Racconti di Salvatore Patatu vissuti in maniera fantasiosa e visti da “Su mulinu 'e su 'entu

di Claudio Coda

“...Tziu Frantziscànghelu fit un'omine geniosu e attiraiat meda. Nd'inventaiat de ogni colore. Sempre allegru e risulanu, bugliaiat subra ogni cosa...“.

Salvatore Patatu, nel presentarci la sua ultima proposta letteraria (“Boghes e caras antigas de su mulinu 'e su 'entu” - Ed. LogoSardigna), sabato 19 gennaio nella Sala Consiliare di Chiaramonti, ha, forse, ripreso il suo ritratto caratteriale dello scrivere istrionesco.

Confesso da subito che il testo è ancora da leggere, e lo affronterò a testa bassa con una sequela di difficoltà che normalmente incontro con testi in lingua sarda, ma sarò agevolmente e piacevolmente accompagnato da una voce soave, a dir poco, e anche armoniosa: quella di Domitilla Mannu. La quale si è prestata per la realizzazione del CD allegato al testo. E questo mi renderà più semplice la lettura.

Ma già dalla presentazione, proposta da qualificati interventi, ho potuto farmi un'impressione su quello che andrò a leggere e ascoltare: veridades e fàulas immàginarias chi suni mannas cantu unu barraccu piaghèsu. Sono sicuro di trovare queste, a metà strada tra Chiaramonti e Ploaghe; e Tore, quella strada, la conosce e la ripercorre a oju serràdu, anche per la conoscenza diretta che ho io di lui.

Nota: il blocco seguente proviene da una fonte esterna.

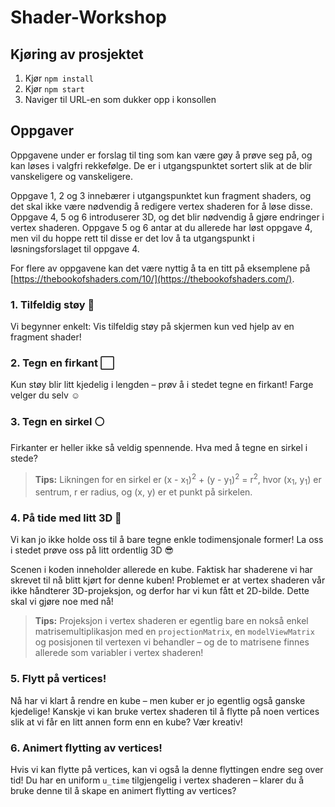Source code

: # Shader-Workshop

## Kjøring av prosjektet

1. Kjør `npm install`
2. Kjør `npm start`
3. Naviger til URL-en som dukker opp i konsollen

## Oppgaver

Oppgavene under er forslag til ting som kan være gøy å prøve seg på, og kan løses i valgfri rekkefølge. De er i utgangspunktet sortert slik at de blir vanskeligere og vanskeligere.

Oppgave 1, 2 og 3 innebærer i utgangspunktet kun fragment shaders, og det skal ikke være nødvendig å redigere vertex shaderen for å løse disse. Oppgave 4, 5 og 6 introduserer 3D, og det blir nødvendig å gjøre endringer i vertex shaderen. Oppgave 5 og 6 antar at du allerede har løst oppgave 4, men vil du hoppe rett til disse er det lov å ta utgangspunkt i løsningsforslaget til oppgave 4.

For flere av oppgavene kan det være nyttig å ta en titt på eksemplene på [https://thebookofshaders.com/10/](https://thebookofshaders.com/).

### 1. Tilfeldig støy 📣
Vi begynner enkelt: Vis tilfeldig støy på skjermen kun ved hjelp av en fragment shader!

### 2. Tegn en firkant ⬜

Kun støy blir litt kjedelig i lengden – prøv å i stedet tegne en firkant! Farge velger du selv ☺️

### 3. Tegn en sirkel ⚪

Firkanter er heller ikke så veldig spennende. Hva med å tegne en sirkel i stede?

> **Tips:** Likningen for en sirkel er (x - x<sub>1</sub>)<sup>2</sup> + (y - y<sub>1</sub>)<sup>2</sup> = r<sup>2</sup>, hvor (x<sub>1</sub>, y<sub>1</sub>) er sentrum, r er radius, og (x, y) er et punkt på sirkelen.

### 4. På tide med litt 3D 🧊
Vi kan jo ikke holde oss til å bare tegne enkle todimensjonale former! La oss i stedet prøve oss på litt ordentlig 3D 😎

Scenen i koden inneholder allerede en kube. Faktisk har shaderene vi har skrevet til nå blitt kjørt for denne kuben! Problemet er at vertex shaderen vår ikke håndterer 3D-projeksjon, og derfor har vi kun fått et 2D-bilde. Dette skal vi gjøre noe med nå!

> **Tips:** Projeksjon i vertex shaderen er egentlig bare en nokså enkel matrisemultiplikasjon med en `projectionMatrix`, en `modelViewMatrix` og posisjonen til vertexen vi behandler – og de to matrisene finnes allerede som variabler i vertex shaderen!

### 5. Flytt på vertices!
Nå har vi klart å rendre en kube – men kuber er jo egentlig også ganske kjedelige! Kanskje vi kan bruke vertex shaderen til å flytte på noen vertices slik at vi får en litt annen form enn en kube? Vær kreativ!

### 6. Animert flytting av vertices!
Hvis vi kan flytte på vertices, kan vi også la denne flyttingen endre seg over tid! Du har en uniform `u_time` tilgjengelig i vertex shaderen – klarer du å bruke denne til å skape en animert flytting av vertices?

Tiu Zerrete, tiu Cicciu Boe e Nenardu Cadorna, Foareddu, Foe Mannu, ma immagino esistesse anche Foe Minore, tia Mariantonia Fonnesa e tiu Totoi Limbichicu, il povero Andrea Cipirillu e tiu Foddetzu, l'operaio Frantziscu Metinmoto tutti personaggi che incontrerò nel testo.

Interpreti della comunità?

Forse alcuni, almeno così erano conosciuti; altri, provengono dall'ampio immaginario dell'autore. Il cognome, quello vero, in un piccolo centro diventava un'appendice, un supplemento poco usato, se non anche dimenticato. Gli appellativi affibbiati venivano portati avanti per diverse zenìe. Anzi diciamo che l'autore è stato abbastanza corretto e ben garbato nel non presentarne taluni che, il più delle volte, rasentano lo sconcio e l'indecenza. Ma qui erano vissuti con normalità e senza apparente disprezzo: bastava e avanzava l'allusione o il richiamo ad un attributo fisico per identificarne la fattezza, senza aver riguardo alla classe sociale e censo. Ma era l'ovvietà e nessuno si offendeva.

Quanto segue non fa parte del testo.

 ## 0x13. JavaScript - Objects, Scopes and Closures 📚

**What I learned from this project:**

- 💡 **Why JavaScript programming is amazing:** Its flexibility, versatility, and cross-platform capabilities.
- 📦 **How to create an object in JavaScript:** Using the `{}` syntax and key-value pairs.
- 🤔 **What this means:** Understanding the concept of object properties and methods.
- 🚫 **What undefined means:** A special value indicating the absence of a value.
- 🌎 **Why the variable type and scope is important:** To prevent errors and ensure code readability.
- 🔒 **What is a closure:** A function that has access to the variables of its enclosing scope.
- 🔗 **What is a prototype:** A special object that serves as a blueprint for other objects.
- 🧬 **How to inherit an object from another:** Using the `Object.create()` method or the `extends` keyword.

Tore Patatu nella sua preziosa raccolta, fatta di esperienze allegre poste in maniera burlesca, ma tutte chiaramontesi, offre uno spaccato della sua giovanile età trascorsa nel mulino marcato Giannotti e figli – Viterbo, a proprietà della ditta Budroni&Rottigni.

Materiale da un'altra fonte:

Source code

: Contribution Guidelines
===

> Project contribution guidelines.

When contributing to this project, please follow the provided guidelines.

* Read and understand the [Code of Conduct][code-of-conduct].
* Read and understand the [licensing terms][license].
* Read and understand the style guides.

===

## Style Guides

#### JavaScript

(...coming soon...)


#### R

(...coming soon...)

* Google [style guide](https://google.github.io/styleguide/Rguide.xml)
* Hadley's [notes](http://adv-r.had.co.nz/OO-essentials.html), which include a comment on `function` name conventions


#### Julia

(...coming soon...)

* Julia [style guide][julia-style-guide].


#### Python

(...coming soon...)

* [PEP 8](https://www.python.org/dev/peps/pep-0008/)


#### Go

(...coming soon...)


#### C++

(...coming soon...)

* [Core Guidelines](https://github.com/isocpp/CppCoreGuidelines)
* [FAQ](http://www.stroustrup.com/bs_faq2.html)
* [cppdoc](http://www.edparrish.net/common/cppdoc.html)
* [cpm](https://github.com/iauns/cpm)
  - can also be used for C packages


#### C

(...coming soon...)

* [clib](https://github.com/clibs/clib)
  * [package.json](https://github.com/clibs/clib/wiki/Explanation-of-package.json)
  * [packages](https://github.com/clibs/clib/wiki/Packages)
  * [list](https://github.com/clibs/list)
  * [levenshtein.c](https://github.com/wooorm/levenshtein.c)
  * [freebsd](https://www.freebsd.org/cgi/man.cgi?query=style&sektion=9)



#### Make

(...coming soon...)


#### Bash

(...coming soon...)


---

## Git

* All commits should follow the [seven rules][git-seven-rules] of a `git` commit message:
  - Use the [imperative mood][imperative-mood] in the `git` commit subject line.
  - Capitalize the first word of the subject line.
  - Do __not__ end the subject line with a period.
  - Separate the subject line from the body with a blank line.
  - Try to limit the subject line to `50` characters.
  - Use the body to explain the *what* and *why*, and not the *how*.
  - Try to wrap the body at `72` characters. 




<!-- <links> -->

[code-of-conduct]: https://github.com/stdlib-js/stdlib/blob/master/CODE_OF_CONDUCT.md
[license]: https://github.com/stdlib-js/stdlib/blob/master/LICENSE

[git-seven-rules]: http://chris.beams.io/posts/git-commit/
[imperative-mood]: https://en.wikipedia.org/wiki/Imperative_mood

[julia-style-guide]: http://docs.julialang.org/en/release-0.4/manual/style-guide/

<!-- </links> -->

Senz'altro trattasi di altro mulino[1] dal macchinario differente da quello a caldaia a vapore n. 5463 del fu Pinducciu Michele da Nuchis, l'imprenditore ucciso con due fucilate nella notte del 30 dicembre del 1902 in pieno centro.

Nella raccolta descrive gli anni della fanciullezza trascorsi a imparare e, magari perfezionare, le furbate dei mugnai che, insieme ai fantini si diceva allora, erano riconosciuti tali e quali da tener sotto controllo. Lo dico a ragion veduta, non per aver portato sacchi di grano al mulino, ma cavalli all'ippodromo di Chilivani negli anni '70. Ho avuto modo di constatare la veridicità di quell'ossimoro, tant'è che le mie tasche ne hanno risentito. Non per quello che ha mangiato il cavallo, ma quello che si è “trangugiato” il fantino.

“Boghes e caras antigas” presenta l'anima, scrupolosa traccia storica del paese, vista dall'alto del mulinu 'e su 'entu, abbandonata al racconto, all'immaginazione, alla creatività, tanto da penetrare nel cuore dei personaggi veri o presunti. Nessun tono lamentevole o catastrofico che comunemente aleggia la vicenda di un paese, ma uno spaccato del passato quasi ridanciano e burlone, una narrazione con personaggi comuni, gente povera che poco si intrecciava, se non per manovalanza, con le figure de sos prinzipales che di solito vengono ricordati come personaggi costruiti più sulle tanche possedute che non per la capacità dialettica, acuta intelligenza estemporanea e carica farsesca.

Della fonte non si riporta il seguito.